Salah seorang masyarakat petani dalam video itu mengatakan, pihaknya merasa seperti dijajah lantaran lahan perkebunannya digarap oleh perusahaan.
“Kita mau memperingati 17 Agustus, sementara kami belum merdeka karena dijajah oleh bangsa sendiri. Kami mohon kepada pemerintah terkait bantulah masyarakat Tanjungkedabu. Sudah menderita betul kami pak,” ujarnya dalam video berdurasi 2 menit itu.
Saat melakukan land clearing terhadap lahan tersebut, masyarakat tidak bisa berbuat apa-apa. Karena ketika beroperasi, personel perusahaan bekerja dijaga oleh pihak keamanan.
Dia juga mengatakan jika masyarakat desa setempat menginginkan pemerintah daerah hadir untuk menanggapi keluhan tersebut. Pihak perusahaan telah merampas kebun masyarakat tanpa ada perundingan yang dilakukan sebelumnya.

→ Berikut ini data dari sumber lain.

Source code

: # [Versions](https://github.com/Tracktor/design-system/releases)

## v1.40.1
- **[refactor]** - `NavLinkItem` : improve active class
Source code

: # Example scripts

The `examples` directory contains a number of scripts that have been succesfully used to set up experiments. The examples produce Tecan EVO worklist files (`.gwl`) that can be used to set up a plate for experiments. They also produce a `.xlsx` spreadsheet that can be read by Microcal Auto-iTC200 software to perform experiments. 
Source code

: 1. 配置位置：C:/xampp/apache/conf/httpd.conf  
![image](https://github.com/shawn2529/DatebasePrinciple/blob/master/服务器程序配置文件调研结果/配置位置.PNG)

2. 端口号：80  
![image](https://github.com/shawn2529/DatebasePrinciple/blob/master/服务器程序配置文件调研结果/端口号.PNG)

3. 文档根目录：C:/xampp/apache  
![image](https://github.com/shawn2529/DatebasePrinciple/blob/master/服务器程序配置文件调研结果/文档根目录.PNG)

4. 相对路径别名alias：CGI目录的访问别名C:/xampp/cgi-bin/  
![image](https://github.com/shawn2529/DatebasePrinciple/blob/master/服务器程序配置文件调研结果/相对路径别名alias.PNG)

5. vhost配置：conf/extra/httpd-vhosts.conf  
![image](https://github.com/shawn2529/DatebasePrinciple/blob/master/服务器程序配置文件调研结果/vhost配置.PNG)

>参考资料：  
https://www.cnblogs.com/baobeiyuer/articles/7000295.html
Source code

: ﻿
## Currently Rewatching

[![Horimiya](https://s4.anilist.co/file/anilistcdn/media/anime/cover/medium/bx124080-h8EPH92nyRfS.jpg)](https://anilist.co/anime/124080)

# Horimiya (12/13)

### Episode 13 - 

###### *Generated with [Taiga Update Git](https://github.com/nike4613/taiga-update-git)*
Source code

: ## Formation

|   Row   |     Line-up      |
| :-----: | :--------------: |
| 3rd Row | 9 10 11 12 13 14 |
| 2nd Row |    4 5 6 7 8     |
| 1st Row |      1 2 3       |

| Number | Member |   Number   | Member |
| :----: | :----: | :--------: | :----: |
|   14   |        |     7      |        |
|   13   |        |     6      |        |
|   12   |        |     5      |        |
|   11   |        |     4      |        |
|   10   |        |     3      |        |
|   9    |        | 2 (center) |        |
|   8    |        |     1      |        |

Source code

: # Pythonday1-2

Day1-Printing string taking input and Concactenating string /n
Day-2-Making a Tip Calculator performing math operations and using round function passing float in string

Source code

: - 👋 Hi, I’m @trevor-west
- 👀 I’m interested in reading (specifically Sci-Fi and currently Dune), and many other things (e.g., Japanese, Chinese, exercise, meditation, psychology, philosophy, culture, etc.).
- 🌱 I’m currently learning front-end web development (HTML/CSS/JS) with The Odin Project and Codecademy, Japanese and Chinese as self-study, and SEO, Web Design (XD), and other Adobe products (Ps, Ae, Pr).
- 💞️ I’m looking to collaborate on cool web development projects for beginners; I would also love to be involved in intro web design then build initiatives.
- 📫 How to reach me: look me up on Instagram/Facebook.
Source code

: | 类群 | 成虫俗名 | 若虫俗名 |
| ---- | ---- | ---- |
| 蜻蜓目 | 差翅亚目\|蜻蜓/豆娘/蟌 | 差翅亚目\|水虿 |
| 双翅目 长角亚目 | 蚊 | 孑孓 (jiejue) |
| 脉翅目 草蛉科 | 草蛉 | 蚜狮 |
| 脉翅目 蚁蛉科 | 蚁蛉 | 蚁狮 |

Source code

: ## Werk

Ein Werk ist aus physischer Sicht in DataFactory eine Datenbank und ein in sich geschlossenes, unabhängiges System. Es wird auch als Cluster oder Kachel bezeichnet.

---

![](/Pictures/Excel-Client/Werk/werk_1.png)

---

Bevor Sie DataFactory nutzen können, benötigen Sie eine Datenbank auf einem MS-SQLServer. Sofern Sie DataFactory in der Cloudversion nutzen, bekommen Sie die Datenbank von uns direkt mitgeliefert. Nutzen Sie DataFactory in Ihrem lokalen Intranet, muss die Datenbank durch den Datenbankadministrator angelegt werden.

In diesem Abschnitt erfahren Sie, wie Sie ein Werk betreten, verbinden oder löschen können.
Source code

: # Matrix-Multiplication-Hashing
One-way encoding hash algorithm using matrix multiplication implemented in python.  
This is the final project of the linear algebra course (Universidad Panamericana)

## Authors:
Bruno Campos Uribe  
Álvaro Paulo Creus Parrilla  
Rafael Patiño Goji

“Semua tanaman dan kebun kami habis digarap tanpa ada negosiasi dan perundingan. Kami berharap pemerintah tolong ini ditanggapi cepat jangan sampai kami masyarakat Tanjungkedabu mengambil tindakan sendiri. Kebun karet, pohon rumbia kami dirampas percuma,” sebut petani itu.
Tindakan penyerobotan yang dilakukan pihak perusahaan sudah merambah sampai ke pemukiman masyarakat. Menurutnya kebun karet yang di dalam lahan itu adalah sumber penghasilan untuk menyekolahkan dan masa depan anaknya serta untuk masa tuanya.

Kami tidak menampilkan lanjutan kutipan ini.